TO DO: What lines below contain the string "more"? List them all.

PROVIDED DATA:
*** Block opens ***

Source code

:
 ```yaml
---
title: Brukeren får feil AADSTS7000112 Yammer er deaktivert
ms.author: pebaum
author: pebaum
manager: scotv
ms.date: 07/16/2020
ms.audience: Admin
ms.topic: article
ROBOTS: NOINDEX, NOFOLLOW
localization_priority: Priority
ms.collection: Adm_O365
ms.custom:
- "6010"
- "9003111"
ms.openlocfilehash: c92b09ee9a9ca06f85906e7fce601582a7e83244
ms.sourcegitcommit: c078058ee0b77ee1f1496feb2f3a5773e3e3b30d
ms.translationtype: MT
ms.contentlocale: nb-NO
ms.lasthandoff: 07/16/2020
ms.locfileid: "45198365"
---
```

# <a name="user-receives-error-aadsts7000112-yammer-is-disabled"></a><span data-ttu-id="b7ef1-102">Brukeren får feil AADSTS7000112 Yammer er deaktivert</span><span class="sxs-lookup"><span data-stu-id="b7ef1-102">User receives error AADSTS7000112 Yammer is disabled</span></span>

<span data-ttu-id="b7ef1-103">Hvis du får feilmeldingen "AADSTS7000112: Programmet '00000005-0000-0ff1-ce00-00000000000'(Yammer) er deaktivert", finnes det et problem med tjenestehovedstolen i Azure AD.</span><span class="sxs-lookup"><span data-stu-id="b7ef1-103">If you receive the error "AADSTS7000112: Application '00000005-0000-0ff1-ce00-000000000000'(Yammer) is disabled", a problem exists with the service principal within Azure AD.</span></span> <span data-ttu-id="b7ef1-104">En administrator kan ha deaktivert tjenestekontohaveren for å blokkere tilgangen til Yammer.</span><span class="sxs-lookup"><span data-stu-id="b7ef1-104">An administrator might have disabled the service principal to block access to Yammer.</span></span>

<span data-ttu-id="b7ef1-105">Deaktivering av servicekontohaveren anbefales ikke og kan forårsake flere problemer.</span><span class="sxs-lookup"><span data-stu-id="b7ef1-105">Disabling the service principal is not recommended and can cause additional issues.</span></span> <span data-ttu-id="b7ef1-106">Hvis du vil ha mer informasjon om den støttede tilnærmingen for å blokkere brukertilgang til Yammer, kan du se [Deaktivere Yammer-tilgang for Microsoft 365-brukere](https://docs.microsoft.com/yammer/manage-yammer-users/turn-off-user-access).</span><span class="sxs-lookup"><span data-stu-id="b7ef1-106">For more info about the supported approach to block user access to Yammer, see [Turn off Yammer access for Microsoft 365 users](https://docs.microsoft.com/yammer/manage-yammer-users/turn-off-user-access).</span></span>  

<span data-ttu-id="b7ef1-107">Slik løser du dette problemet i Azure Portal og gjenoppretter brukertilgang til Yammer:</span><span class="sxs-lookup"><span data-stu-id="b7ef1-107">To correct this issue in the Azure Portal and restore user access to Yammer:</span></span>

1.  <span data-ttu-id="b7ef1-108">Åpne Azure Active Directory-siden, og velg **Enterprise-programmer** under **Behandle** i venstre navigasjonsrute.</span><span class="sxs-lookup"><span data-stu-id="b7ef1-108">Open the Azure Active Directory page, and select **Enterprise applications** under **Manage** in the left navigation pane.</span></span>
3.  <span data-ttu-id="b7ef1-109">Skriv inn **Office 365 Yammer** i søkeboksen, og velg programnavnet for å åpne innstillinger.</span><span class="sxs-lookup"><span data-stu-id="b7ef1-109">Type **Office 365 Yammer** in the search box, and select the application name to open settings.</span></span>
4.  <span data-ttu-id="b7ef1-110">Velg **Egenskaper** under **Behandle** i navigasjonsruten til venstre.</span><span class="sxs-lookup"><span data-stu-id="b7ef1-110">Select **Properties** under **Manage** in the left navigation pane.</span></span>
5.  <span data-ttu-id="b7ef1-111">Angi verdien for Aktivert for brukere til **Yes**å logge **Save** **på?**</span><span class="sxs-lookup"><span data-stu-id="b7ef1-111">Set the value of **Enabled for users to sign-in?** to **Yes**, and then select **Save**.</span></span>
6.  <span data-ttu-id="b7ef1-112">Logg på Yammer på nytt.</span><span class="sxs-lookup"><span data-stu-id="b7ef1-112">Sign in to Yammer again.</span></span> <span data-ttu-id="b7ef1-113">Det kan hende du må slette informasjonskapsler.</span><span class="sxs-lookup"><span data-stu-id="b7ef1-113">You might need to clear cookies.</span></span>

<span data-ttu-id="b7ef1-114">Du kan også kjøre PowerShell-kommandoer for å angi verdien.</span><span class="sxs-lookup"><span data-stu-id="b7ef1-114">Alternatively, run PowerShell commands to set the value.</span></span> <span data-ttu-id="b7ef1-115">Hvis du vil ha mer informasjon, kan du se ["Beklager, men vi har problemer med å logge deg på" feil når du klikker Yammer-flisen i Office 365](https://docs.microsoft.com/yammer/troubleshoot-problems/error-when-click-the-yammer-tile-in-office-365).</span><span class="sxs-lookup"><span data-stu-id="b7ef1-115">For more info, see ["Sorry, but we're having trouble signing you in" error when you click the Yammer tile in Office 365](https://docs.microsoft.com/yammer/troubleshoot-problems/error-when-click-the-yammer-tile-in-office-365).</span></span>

*** Block closes ***

WRITTEN RESPONSE:
<span data-ttu-id="b7ef1-105">Deaktivering av servicekontohaveren anbefales ikke og kan forårsake flere problemer.</span><span class="sxs-lookup"><span data-stu-id="b7ef1-105">Disabling the service principal is not recommended and can cause additional issues.</span></span> <span data-ttu-id="b7ef1-106">Hvis du vil ha mer informasjon om den støttede tilnærmingen for å blokkere brukertilgang til Yammer, kan du se [Deaktivere Yammer-tilgang for Microsoft 365-brukere](https://docs.microsoft.com/yammer/manage-yammer-users/turn-off-user-access).</span><span class="sxs-lookup"><span data-stu-id="b7ef1-106">For more info about the supported approach to block user access to Yammer, see [Turn off Yammer access for Microsoft 365 users](https://docs.microsoft.com/yammer/manage-yammer-users/turn-off-user-access).</span></span>  
<span data-ttu-id="b7ef1-114">Du kan også kjøre PowerShell-kommandoer for å angi verdien.</span><span class="sxs-lookup"><span data-stu-id="b7ef1-114">Alternatively, run PowerShell commands to set the value.</span></span> <span data-ttu-id="b7ef1-115">Hvis du vil ha mer informasjon, kan du se ["Beklager, men vi har problemer med å logge deg på" feil når du klikker Yammer-flisen i Office 365](https://docs.microsoft.com/yammer/troubleshoot-problems/error-when-click-the-yammer-tile-in-office-365).</span><span class="sxs-lookup"><span data-stu-id="b7ef1-115">For more info, see ["Sorry, but we're having trouble signing you in" error when you click the Yammer tile in Office 365](https://docs.microsoft.com/yammer/troubleshoot-problems/error-when-click-the-yammer-tile-in-office-365).</span></span>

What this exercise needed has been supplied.